You probably know that the Louvre contains three works by Caravaggio: the first is the early La Buona Ventura, depicting a gypsy reading a gentleman's hand, the second is the Portrait of Alof de Wignacourt, a great master of the Order of Malta accompanied by a squire, and the third one, which I'll talk about in more detail here, is the 1605 masterpiece entitled Morta della Vergine (Death of the Virgin). This was the last altarpiece that Caravaggio painted in Rome before fleeing after he killed a man in a fight.
The painter engages you in the weeping of Mary Magdalene and the apostles around Mary, lying on her deathbed - a scene of dignified poverty among modest but deeply emotional people. The desolate environment appears even more solemn and intense due to the big red curtain at the top, similar to a raised theater curtain. Dramatic tension is achieved with an extraordinary concentration of media. The figures are dramatically highlighted by the light that shapes the figures and allows the face of the Madonna and the apostles to emerge from the shadow.
You'll find it hard to believe, but this moving masterpiece was quite scandalous at the time! It was said that Mary's bruised, swollen body with bare ankles was modelled on the corpse of Lena, a prostitute who had been Caravaggio's lover and model, after she was drowned in the Tiber. Caravaggio is now considered to be the great innovator of 17th century religious painting because he introduced an everyday aspect to his most humble holy representations, yet ironically because of this, the canons of Santa Maria della Scala, the Roman church where the painting was to be displayed, scornfully refused it. The clerics did not understand the disturbing humanity in the corpse of a drowned young woman with bare, swollen legs. The picture was then bought by the Gonzaga family on the advice of Rubens, and later passed to Charles I of England, finally ending up in France.

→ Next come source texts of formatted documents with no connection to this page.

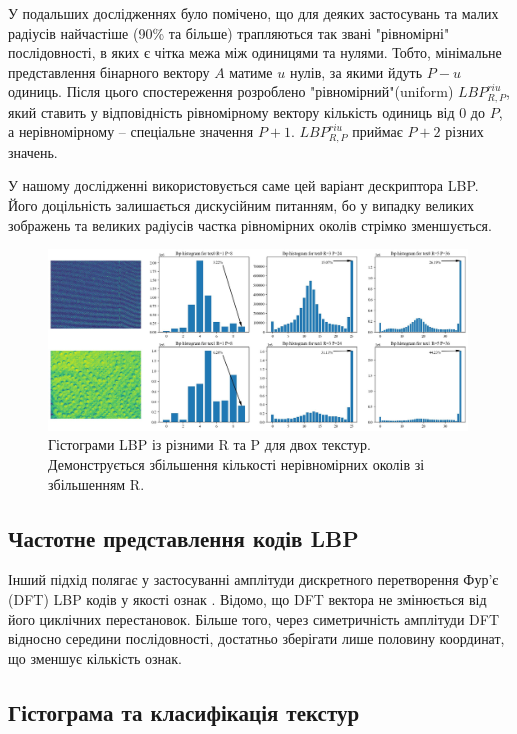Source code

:У подальших дослідженнях було помічено, що для деяких застосувань та малих радіусів найчастіше (90\% та більше) трапляються так звані "рівномірні"{} послідовності, 
в яких є чітка межа між одиницями та нулями. Тобто, мінімальне представлення бінарного вектору $A$ матиме $u$ нулів, за якими йдуть $P-u$ одиниць.
Після цього спостереження розроблено "рівномірний"{}(uniform) $LBP^{riu}_{R,P}$, 
який ставить у відповідність рівномірному вектору кількість одиниць від $0$ до $P$, а нерівномірному -- спеціальне значення $P+1$.
$LBP^{riu}_{R,P}$ приймає $P+2$ різних значень.

У нашому дослідженні \cite{fastlbp2024} використовується саме цей варіант дескриптора LBP.
Його доцільність залишається дискусійним питанням, бо у випадку великих зображень та великих радіусів 
частка рівномірних околів стрімко зменшується.

\begin{figure}[h]
    \centering
    \includegraphics[width=0.99\textwidth]{img/cloth-hist-lbpu.jpg}
    \caption{
        Гістограми LBP із різними R та P для двох текстур.
        Демонструється збільшення кількості нерівномірних околів зі збільшенням R.
    }
    \label{fig:cloth-hist-lbpu}
\end{figure}

\subsection{Частотне представлення кодів LBP}\label{section1.1.d}\hfill

Інший підхід полягає у застосуванні амплітуди дискретного перетворення Фур'є (DFT) LBP кодів у якості ознак \cite{arof1998, haley1999}.
Відомо, що DFT вектора не змінюється від його циклічних перестановок. 
Більше того, через симетричність амплітуди DFT відносно середини послідовності, достатньо зберігати лише половину координат, що зменшує кількість ознак. 

\subsection{Гістограма та класифікація текстур}\label{section1.1.f}\hfill

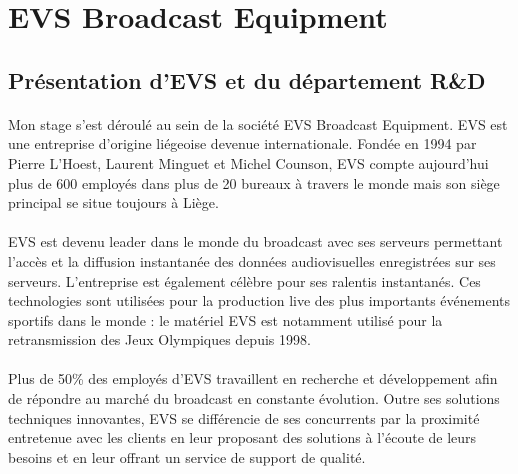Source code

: \documentclass{article}
\begin{document}
    \newpage
    \section{EVS Broadcast Equipment}
    \subsection{Présentation d'EVS et du département R\&D}
    \paragraph{}
    Mon stage s'est déroulé au sein de la société EVS Broadcast Equipment. EVS est une entreprise d'origine liégeoise devenue internationale. Fondée en 1994 par Pierre L'Hoest, Laurent Minguet et Michel Counson, EVS compte aujourd'hui plus de 600 employés dans plus de 20 bureaux à travers le monde mais son siège principal se situe toujours à Liège\cite{EVS:website}.

    \paragraph{}
    EVS est devenu leader dans le monde du broadcast avec ses serveurs permettant l'accès et la diffusion instantanée des données audiovisuelles enregistrées sur ses serveurs. L'entreprise est également célèbre pour ses ralentis instantanés. Ces technologies sont utilisées pour la production live des plus importants événements sportifs dans le monde : le matériel EVS est notamment utilisé pour la retransmission des Jeux Olympiques depuis 1998.

    \paragraph{}
    Plus de 50\% des employés d'EVS travaillent en recherche et développement afin de répondre au marché du broadcast en constante évolution. Outre ses solutions techniques innovantes, EVS se différencie de ses concurrents par la proximité entretenue avec les clients en leur proposant des solutions à l'écoute de leurs besoins et en leur offrant un service de support de qualité.
\end{document}
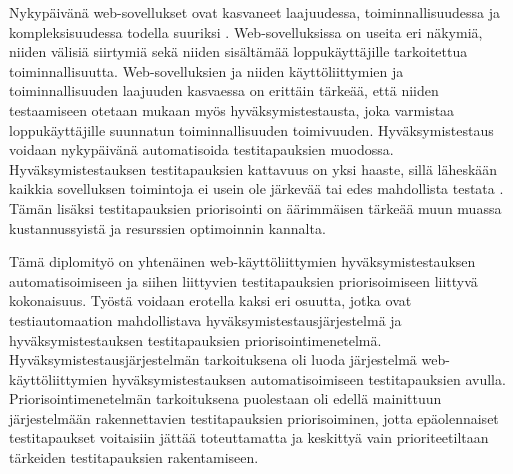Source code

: Nykypäivänä web-sovellukset ovat kasvaneet laajuudessa, toiminnallisuudessa ja komp\-lek\-si\-suu\-des\-sa todella suuriksi \parencite{web_app_complexity}.
Web-sovelluksissa on useita eri näkymiä, niiden välisiä siirtymiä sekä niiden sisältämää loppukäyttäjille tarkoitettua toiminnallisuutta.
Web-sovelluksien ja niiden käyttöliittymien ja toiminnallisuuden laajuuden kasvaessa on erittäin tärkeää, että niiden testaamiseen otetaan mukaan myös hyväksymistestausta, joka varmistaa loppukäyttäjille suunnatun toiminnallisuuden toimivuuden.
Hyväksymistestaus voidaan nykypäivänä automatisoida testitapauksien muodossa.
Hyväksymistestauksen testitapauksien kattavuus on yksi haaste, sillä läheskään kaikkia sovelluksen toimintoja ei usein ole järkevää tai edes mahdollista testata \parencite{testing_possibility}.
Tämän lisäksi testitapauksien priorisointi on äärimmäisen tärkeää muun muassa kustannussyistä ja resurssien optimoinnin kannalta.

Tämä diplomityö on yhtenäinen web-käyttöliittymien hyväksymistestauksen automatisoimiseen ja siihen liittyvien testitapauksien priorisoimiseen liittyvä kokonaisuus.
Työstä voidaan erotella kaksi eri osuutta, jotka ovat testiautomaation mahdollistava hyväksymistestausjärjestelmä ja hyväksymistestauksen testitapauksien priorisointimenetelmä.
Hyväksymistestausjärjestelmän tarkoituksena oli luoda järjestelmä web-käyttöliittymien hyväksymistestauksen automatisoimiseen testitapauksien avulla.
Priorisointimenetelmän tarkoituksena puolestaan oli edellä mainittuun järjestelmään rakennettavien testitapauksien priorisoiminen, jotta epäolennaiset testitapaukset voitaisiin jättää toteuttamatta ja keskittyä vain prioriteetiltaan tärkeiden testitapauksien rakentamiseen.

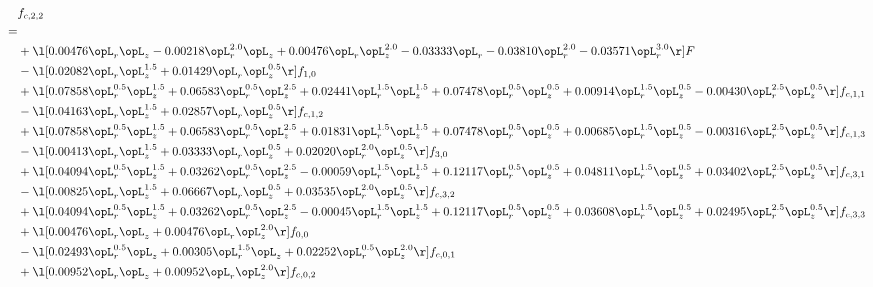 \begin{alignat}{2} 
\label{eq:f_22_1} 
& f_{c,2,2} \nonumber \\ 
 = \\ 
& + \l[  0.00476 \opL_r \opL_z   -0.00218 \opL_r^{2.0} \opL_z +  0.00476 \opL_r \opL_z^{2.0}   -0.03333 \opL_r   -0.03810 \opL_r^{2.0}   -0.03571 \opL_r^{3.0}  \r] F \nonumber \\ 
& - \l[  0.02082 \opL_r \opL_z^{1.5} +  0.01429 \opL_r \opL_z^{0.5}  \r] f_{1,0} \nonumber \\ 
& + \l[  0.07858 \opL_r^{0.5} \opL_z^{1.5} +  0.06583 \opL_r^{0.5} \opL_z^{2.5} +  0.02441 \opL_r^{1.5} \opL_z^{1.5} +  0.07478 \opL_r^{0.5} \opL_z^{0.5} +  0.00914 \opL_r^{1.5} \opL_z^{0.5}   -0.00430 \opL_r^{2.5} \opL_z^{0.5}  \r] f_{c,1,1} \nonumber \\ 
& - \l[  0.04163 \opL_r \opL_z^{1.5} +  0.02857 \opL_r \opL_z^{0.5}  \r] f_{c,1,2} \nonumber \\ 
& + \l[  0.07858 \opL_r^{0.5} \opL_z^{1.5} +  0.06583 \opL_r^{0.5} \opL_z^{2.5} +  0.01831 \opL_r^{1.5} \opL_z^{1.5} +  0.07478 \opL_r^{0.5} \opL_z^{0.5} +  0.00685 \opL_r^{1.5} \opL_z^{0.5}   -0.00316 \opL_r^{2.5} \opL_z^{0.5}  \r] f_{c,1,3} \nonumber \\ 
& - \l[  0.00413 \opL_r \opL_z^{1.5} +  0.03333 \opL_r \opL_z^{0.5} +  0.02020 \opL_r^{2.0} \opL_z^{0.5}  \r] f_{3,0} \nonumber \\ 
& + \l[  0.04094 \opL_r^{0.5} \opL_z^{1.5} +  0.03262 \opL_r^{0.5} \opL_z^{2.5}   -0.00059 \opL_r^{1.5} \opL_z^{1.5} +  0.12117 \opL_r^{0.5} \opL_z^{0.5} +  0.04811 \opL_r^{1.5} \opL_z^{0.5} +  0.03402 \opL_r^{2.5} \opL_z^{0.5}  \r] f_{c,3,1} \nonumber \\ 
& - \l[  0.00825 \opL_r \opL_z^{1.5} +  0.06667 \opL_r \opL_z^{0.5} +  0.03535 \opL_r^{2.0} \opL_z^{0.5}  \r] f_{c,3,2} \nonumber \\ 
& + \l[  0.04094 \opL_r^{0.5} \opL_z^{1.5} +  0.03262 \opL_r^{0.5} \opL_z^{2.5}   -0.00045 \opL_r^{1.5} \opL_z^{1.5} +  0.12117 \opL_r^{0.5} \opL_z^{0.5} +  0.03608 \opL_r^{1.5} \opL_z^{0.5} +  0.02495 \opL_r^{2.5} \opL_z^{0.5}  \r] f_{c,3,3} \nonumber \\ 
& + \l[  0.00476 \opL_r \opL_z +  0.00476 \opL_r \opL_z^{2.0}  \r] f_{0,0} \nonumber \\ 
& - \l[  0.02493 \opL_r^{0.5} \opL_z +  0.00305 \opL_r^{1.5} \opL_z +  0.02252 \opL_r^{0.5} \opL_z^{2.0}  \r] f_{c,0,1} \nonumber \\ 
& + \l[  0.00952 \opL_r \opL_z +  0.00952 \opL_r \opL_z^{2.0}  \r] f_{c,0,2} \nonumber \\ 

\end{alignat}
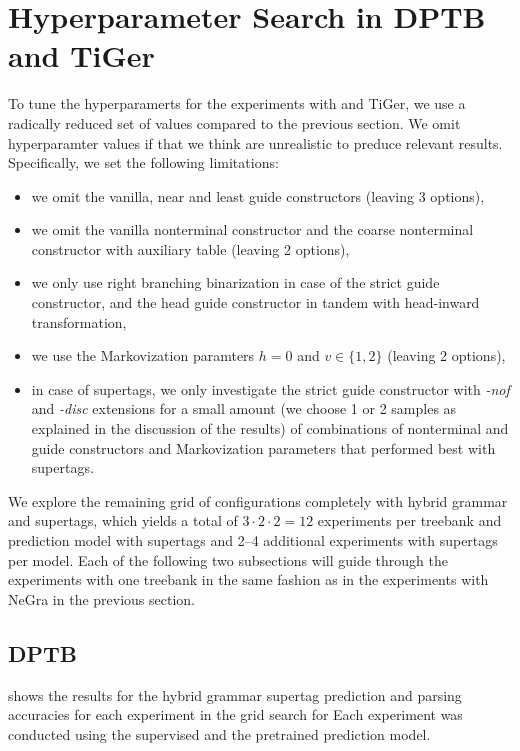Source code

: \documentclass[../../document.tex]{subfiles}
\begin{document}
    \section{Hyperparameter Search in DPTB and TiGer}\label{sec:gridsearch:other}
    To tune the hyperparamerts for the experiments with  and TiGer, we use a radically reduced set of values compared to the previous section.
    We omit hyperparamter values if that we think are unrealistic to preduce relevant results.
    Specifically, we set the following limitations:
    \begin{itemize}
        \item we omit the vanilla, near and least guide constructors (leaving 3 options),
        \item we omit the vanilla nonterminal constructor and the coarse nonterminal constructor with auxiliary table (leaving 2 options), 
        \item we only use right branching binarization in case of the strict guide constructor, and the head guide constructor in tandem with head-inward transformation,
        \item we use the Markovization paramters \(h = 0\) and \(v \in \{1,2\}\) (leaving 2 options),
        \item in case of  supertags, we only investigate the strict guide constructor with \emph{-nof} and \emph{-disc} extensions for a small amount (we choose 1 or 2 samples as explained in the discussion of the results) of combinations of nonterminal and guide constructors and Markovization parameters that performed best with  supertags.
    \end{itemize}

    We explore the remaining grid of configurations completely with hybrid grammar and  supertags, which yields a total of $3 \cdot 2 \cdot 2 = 12$ experiments per treebank and prediction model with  supertags and 2--4 additional experiments with  supertags per model.
    Each of the following two subsections will guide through the experiments with one treebank in the same fashion as in the experiments with NeGra in the previous section.

    \subsection{DPTB}
     shows the results for the hybrid grammar supertag prediction and parsing accuracies for each experiment in the grid search for 
    Each experiment was conducted using the supervised and the pretrained prediction model.
    
\end{document}
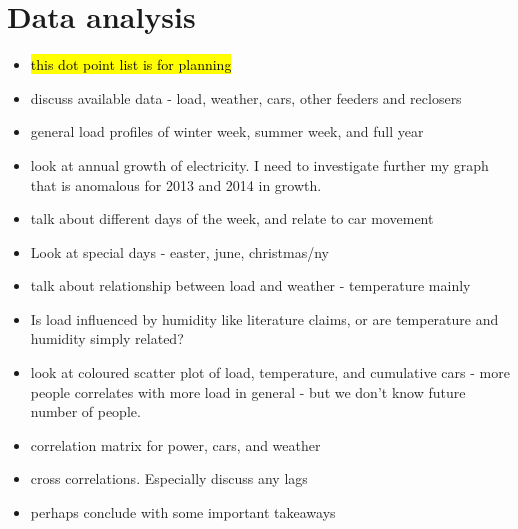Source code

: \section{Data analysis}
\begin{itemize}
	\item \hl{this dot point list is for planning}
	\item discuss available data - load, weather, cars, other feeders and reclosers
	\item general load profiles of winter week, summer week, and full year
	\item look at annual growth of electricity. I need to investigate further my graph that is anomalous for 2013 and 2014 in growth.
	\item talk about different days of the week, and relate to car movement
	\item Look at special days - easter, june, christmas/ny
	\item talk about relationship between load and weather - temperature mainly
	\item Is load influenced by humidity like literature claims, or are temperature and humidity simply related?
	\item look at coloured scatter plot of load, temperature, and cumulative cars - more people correlates with more load in general - but we don't know future number of people.
	\item correlation matrix for power, cars, and weather
	\item cross correlations. Especially discuss any lags
	\item perhaps conclude with some important takeaways
	
\end{itemize}

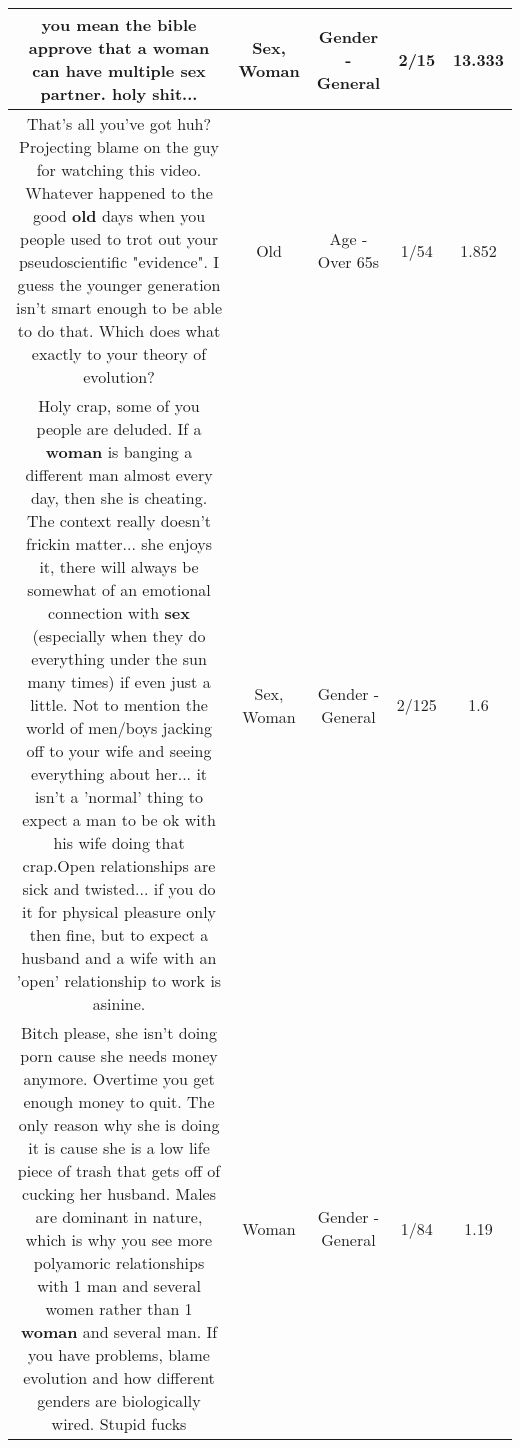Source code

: \documentclass[11pt]{article}
\newlength\mylength
\begin{document}
\begin{center}
\begin{longtable}{|C{.65\mylength}|C{.30\mylength}|C{.12\mylength}|C{.12\mylength}|C{.12\mylength}|}
  \small you mean the bible approve that a \textbf{woman} can have multiple \textbf{sex} partner. holy shit...\normalsize   & Sex, Woman & Gender - General & 2/15 & 13.333 \\  \hline
  \small That's all you've got huh?  Projecting blame on the guy for watching this video.  Whatever happened to the good \textbf{old} days when you people used to trot out your pseudoscientific "evidence".  I guess the younger generation isn't smart enough to be able to do that.  Which does what exactly to your theory of evolution?\normalsize   & Old & Age - Over 65s & 1/54 & 1.852 \\  \hline
  \small Holy crap, some of you people are deluded.  If a \textbf{woman} is banging a different man almost every day, then she is cheating.  The context really doesn't frickin matter... she enjoys it, there will always be somewhat of an emotional connection with \textbf{sex} (especially when they do everything under the sun many times) if even just a little.  Not to mention the world of men/boys jacking off to your wife and seeing everything about her... it isn't a 'normal' thing to expect a man to be ok with his wife doing that crap.Open relationships are sick and twisted... if you do it for physical pleasure only then fine, but to expect a husband and a wife with an 'open' relationship to work is asinine.\normalsize   & Sex, Woman & Gender - General & 2/125 & 1.6 \\  \hline
  \small Bitch please, she isn't doing porn cause she needs money anymore. Overtime you get enough money to quit. The only reason why she is doing it is cause she is a low life piece of trash that gets off of cucking her husband. Males are dominant in nature, which is why you see more polyamoric relationships with 1 man and several women rather than 1 \textbf{woman} and several man. If you have problems, blame evolution and how different genders are biologically wired. Stupid fucks\normalsize   & Woman & Gender - General & 1/84 & 1.19 \\  \hline

\end{longtable}
\end{center}
\end{document}
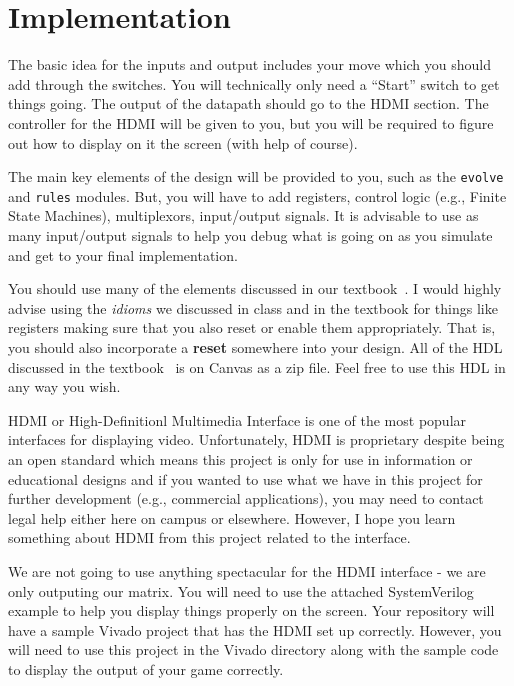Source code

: \documentclass{article}
\begin{document}
\section{Implementation}

The basic idea for the inputs and output includes your move which you
should add through the switches.  You will technically only need a
``Start'' switch to get things going.  The output of the datapath
should go to the HDMI section.  The controller for the HDMI will be
given to you, but you will be required to figure out how to display on
it the screen (with help of course).

The main key elements of the design will be provided to you, such as
the \verb!evolve! and \verb!rules!
modules.  But, you will have to add registers,
control logic (e.g., Finite State Machines), multiplexors, input/output signals.
It is advisable to use as many input/output signals to help you debug
what is going on as you simulate and get to your final
implementation.

You should use many of the elements discussed in our
textbook~\cite{ddca-riscv}.  I would highly advise using the
\textit{idioms} we discussed in class 
and in the textbook for things
like registers making sure that you also reset or enable them appropriately.
That is, you should also incorporate a \textbf{reset} somewhere into your
design.  All of the HDL discussed in the textbook~\cite{ddca-riscv} is
on Canvas as a zip file.  Feel free to use this HDL in any way you wish.

HDMI or High-Definitionl Multimedia Interface is one of the most
popular interfaces for displaying video.  Unfortunately, HDMI is
proprietary despite being an open standard
which means this project is only for use in information or educational
designs and if you wanted to use what we have in this project for
further development (e.g., commercial applications), you may need to
contact legal help either here on campus or elsewhere.  However, I
hope you learn something about HDMI from this project related to the
interface.

We are not going to use anything spectacular for the HDMI interface -
we are only outputing our matrix.  You will need to use the attached
SystemVerilog example to help you display things properly on the
screen.  Your repository will have a sample Vivado project that has
the HDMI set up correctly.  However, you will need to use this project
in the Vivado directory along with the sample code to display the output of your
game correctly.  
\end{document}
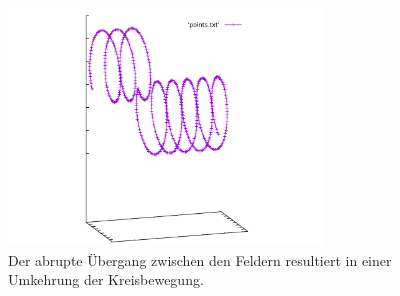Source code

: \begin{figure}[h]
  \centering
  \includegraphics[width=0.75\textwidth]{../gnuplot/two_fields}
  \caption{Der abrupte \"Ubergang zwischen den Feldern resultiert in einer Umkehrung der Kreisbewegung.}
  \label{fig:two_fields}
\end{figure}
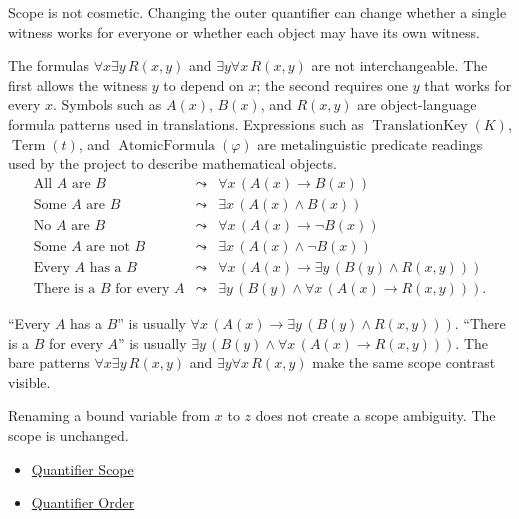 \begin{remark*}[Interpretation]
Scope is not cosmetic. Changing the outer quantifier can change whether a
single witness works for everyone or whether each object may have its own
witness.
\end{remark*}

\begin{remark*}[Exposition]
The formulas \(\forall x\exists y\,R(x,y)\) and
\(\exists y\forall x\,R(x,y)\) are not interchangeable. The first allows the
witness \(y\) to depend on \(x\); the second requires one \(y\) that works for
every \(x\). Symbols such as \(A(x)\), \(B(x)\), and \(R(x,y)\) are
object-language formula patterns used in translations. Expressions such as
\(\operatorname{TranslationKey}(K)\), \(\operatorname{Term}(t)\), and
\(\operatorname{AtomicFormula}(\varphi)\) are metalinguistic predicate readings
used by the project to describe mathematical objects.
\[
\begin{array}{lll}
\text{All }A\text{ are }B
  &\leadsto& \forall x\,(A(x)\to B(x))\\
\text{Some }A\text{ are }B
  &\leadsto& \exists x\,(A(x)\land B(x))\\
\text{No }A\text{ are }B
  &\leadsto& \forall x\,(A(x)\to \neg B(x))\\
\text{Some }A\text{ are not }B
  &\leadsto& \exists x\,(A(x)\land \neg B(x))\\
\text{Every }A\text{ has a }B
  &\leadsto& \forall x\,(A(x)\to \exists y\,(B(y)\land R(x,y)))\\
\text{There is a }B\text{ for every }A
  &\leadsto& \exists y\,(B(y)\land \forall x\,(A(x)\to R(x,y))).
\end{array}
\]
\end{remark*}

\begin{remark*}[Examples]
``Every \(A\) has a \(B\)'' is usually
\(\forall x\,(A(x)\to \exists y\,(B(y)\land R(x,y)))\). ``There is a \(B\) for
every \(A\)'' is usually
\(\exists y\,(B(y)\land \forall x\,(A(x)\to R(x,y)))\). The bare patterns
\(\forall x\exists y\,R(x,y)\) and \(\exists y\forall x\,R(x,y)\) make the same
scope contrast visible.
\end{remark*}

\begin{remark*}
Renaming a bound variable from \(x\) to \(z\) does not create a scope ambiguity.
The scope is unchanged.
\end{remark*}

\begin{dependencies}
\begin{itemize}
  \item \hyperref[def:quantifier-scope]{Quantifier Scope}
  \item \hyperref[def:q-alt]{Quantifier Order}
\end{itemize}
\end{dependencies}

FUN FACT: a fourth Caravaggio painting could now be added to the three in the Louvre, since the discovery of a canvas entitled Giudetta e Oloferne was discovered in the attic of a house in Tolosa in the south of France by the owners, which is most probably an authentic work by the great master. The French government has banned it from being exported, but if they want to add it to the collection in the Louvre, they'll have to come up with 100 million euros!